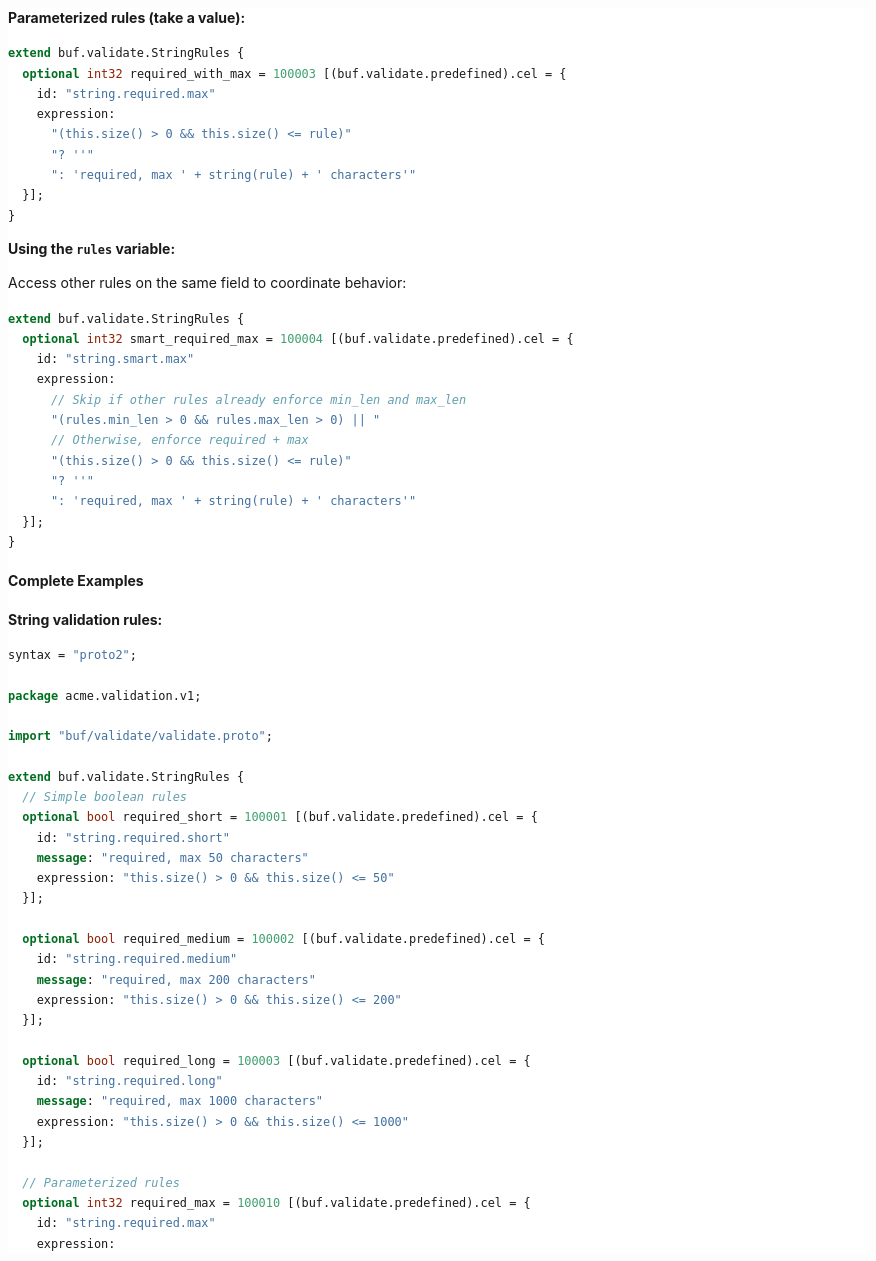 **Parameterized rules (take a value):**
```protobuf
extend buf.validate.StringRules {
  optional int32 required_with_max = 100003 [(buf.validate.predefined).cel = {
    id: "string.required.max"
    expression:
      "(this.size() > 0 && this.size() <= rule)"
      "? ''"
      ": 'required, max ' + string(rule) + ' characters'"
  }];
}
```

**Using the `rules` variable:**

Access other rules on the same field to coordinate behavior:

```protobuf
extend buf.validate.StringRules {
  optional int32 smart_required_max = 100004 [(buf.validate.predefined).cel = {
    id: "string.smart.max"
    expression:
      // Skip if other rules already enforce min_len and max_len
      "(rules.min_len > 0 && rules.max_len > 0) || "
      // Otherwise, enforce required + max
      "(this.size() > 0 && this.size() <= rule)"
      "? ''"
      ": 'required, max ' + string(rule) + ' characters'"
  }];
}
```

#### Complete Examples

**String validation rules:**
```protobuf
syntax = "proto2";

package acme.validation.v1;

import "buf/validate/validate.proto";

extend buf.validate.StringRules {
  // Simple boolean rules
  optional bool required_short = 100001 [(buf.validate.predefined).cel = {
    id: "string.required.short"
    message: "required, max 50 characters"
    expression: "this.size() > 0 && this.size() <= 50"
  }];

  optional bool required_medium = 100002 [(buf.validate.predefined).cel = {
    id: "string.required.medium"
    message: "required, max 200 characters"
    expression: "this.size() > 0 && this.size() <= 200"
  }];

  optional bool required_long = 100003 [(buf.validate.predefined).cel = {
    id: "string.required.long"
    message: "required, max 1000 characters"
    expression: "this.size() > 0 && this.size() <= 1000"
  }];

  // Parameterized rules
  optional int32 required_max = 100010 [(buf.validate.predefined).cel = {
    id: "string.required.max"
    expression:
```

> _How to complete this task_
Would you please set down the data above again exactly, without its pictures?

> _Exercise answer_
 **Parameterized rules (take a value):**
```protobuf
extend buf.validate.StringRules {
  optional int32 required_with_max = 100003 [(buf.validate.predefined).cel = {
    id: "string.required.max"
    expression:
      "(this.size() > 0 && this.size() <= rule)"
      "? ''"
      ": 'required, max ' + string(rule) + ' characters'"
  }];
}
```

**Using the `rules` variable:**

Access other rules on the same field to coordinate behavior:

```protobuf
extend buf.validate.StringRules {
  optional int32 smart_required_max = 100004 [(buf.validate.predefined).cel = {
    id: "string.smart.max"
    expression:
      // Skip if other rules already enforce min_len and max_len
      "(rules.min_len > 0 && rules.max_len > 0) || "
      // Otherwise, enforce required + max
      "(this.size() > 0 && this.size() <= rule)"
      "? ''"
      ": 'required, max ' + string(rule) + ' characters'"
  }];
}
```

#### Complete Examples

**String validation rules:**
```protobuf
syntax = "proto2";

package acme.validation.v1;

import "buf/validate/validate.proto";

extend buf.validate.StringRules {
  // Simple boolean rules
  optional bool required_short = 100001 [(buf.validate.predefined).cel = {
    id: "string.required.short"
    message: "required, max 50 characters"
    expression: "this.size() > 0 && this.size() <= 50"
  }];

  optional bool required_medium = 100002 [(buf.validate.predefined).cel = {
    id: "string.required.medium"
    message: "required, max 200 characters"
    expression: "this.size() > 0 && this.size() <= 200"
  }];

  optional bool required_long = 100003 [(buf.validate.predefined).cel = {
    id: "string.required.long"
    message: "required, max 1000 characters"
    expression: "this.size() > 0 && this.size() <= 1000"
  }];

  // Parameterized rules
  optional int32 required_max = 100010 [(buf.validate.predefined).cel = {
    id: "string.required.max"
    expression:
```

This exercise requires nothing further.